Fine-tuning pipeline for custom dataset #2

danielduckworth · 2020-09-22T09:24:02Z

Hi, I think this is great work.

Would you consider adding a notebook for the fine tuning pipeline?

I have my own dataset of multiple choice questions with answers and distractors that I would like to try fine tuning with.

AMontgomerie · 2020-09-24T02:32:39Z

Hey, thanks!

The qg_training notebook contains the code for fine tuning a pretrained T5 model. You can try using that if you like.

If you can get your data into a csv with the questions in one column and the answers and contexts in another, you should be able to load it into QGDataset and run the notebook with your dataset.

I only trained the model to generate the correct answer, and separately used NER to find the other multiple choice answers in the text. I'm not sure how it would perform if you want it to generate the answers and distractors at the same time. You could try concatenating them all together and separating them with the answer token like:

"<answer> answer1 <answer> answer2 <answer> answer3 <answer> answer4 <context> context"

danielduckworth · 2020-09-24T07:08:01Z

Excellent, I'll have a play.

danielduckworth · 2020-09-24T07:52:05Z

I'm getting an error with the last cell

TypeError Traceback (most recent call last)
in
11 for epoch in range(1, EPOCHS + 1):
12
---> 13 train()
14 val_loss = evaluate(model, valid_loader)
15 print_line()

TypeError: train() missing 2 required positional arguments: 'epoch' and 'best_val_loss'

AMontgomerie · 2020-09-24T08:07:09Z

Huh that's strange. train() should be train(epoch, best_val_loss). I'll update it.

danielduckworth · 2020-09-24T08:15:33Z

Thanks. I had to reduce the batch size to 1 on a home GPU, but it looks like it's working. I haven't added the distractors yet. I'll just train the context, question and answer for now and see how it goes.

AMontgomerie · 2020-09-24T08:26:22Z

Yes it's quite GPU intensive.

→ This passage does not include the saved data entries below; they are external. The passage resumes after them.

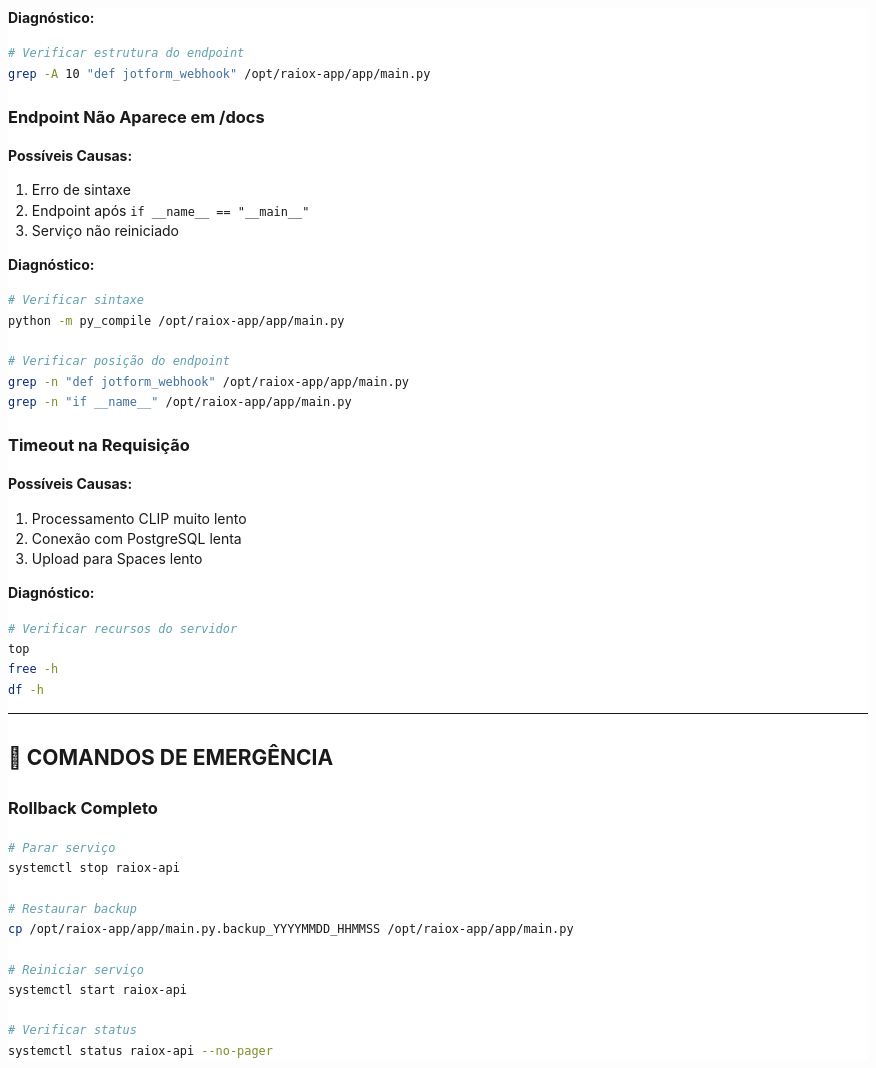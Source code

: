 **Diagnóstico:**
```bash
# Verificar estrutura do endpoint
grep -A 10 "def jotform_webhook" /opt/raiox-app/app/main.py
```

### Endpoint Não Aparece em /docs
**Possíveis Causas:**
1. Erro de sintaxe
2. Endpoint após `if __name__ == "__main__"`
3. Serviço não reiniciado

**Diagnóstico:**
```bash
# Verificar sintaxe
python -m py_compile /opt/raiox-app/app/main.py

# Verificar posição do endpoint
grep -n "def jotform_webhook" /opt/raiox-app/app/main.py
grep -n "if __name__" /opt/raiox-app/app/main.py
```

### Timeout na Requisição
**Possíveis Causas:**
1. Processamento CLIP muito lento
2. Conexão com PostgreSQL lenta
3. Upload para Spaces lento

**Diagnóstico:**
```bash
# Verificar recursos do servidor
top
free -h
df -h
```

---

## 🚨 COMANDOS DE EMERGÊNCIA

### Rollback Completo
```bash
# Parar serviço
systemctl stop raiox-api

# Restaurar backup
cp /opt/raiox-app/app/main.py.backup_YYYYMMDD_HHMMSS /opt/raiox-app/app/main.py

# Reiniciar serviço
systemctl start raiox-api

# Verificar status
systemctl status raiox-api --no-pager
```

I think if you load the notebook in Google Colab and change runtime type to GPU you can probably increase the batch size to 4.

danielduckworth · 2020-09-26T01:30:47Z

Hi Adam, I've run the training process and have the 'qg_pretrained_t5_model_trained.pth' model file.

I modified questiongenerator.py to point to a local folder for the model but it needs a but of config stuff. How do I package this trained model for huggingface transformers? Is there some docs I can look at?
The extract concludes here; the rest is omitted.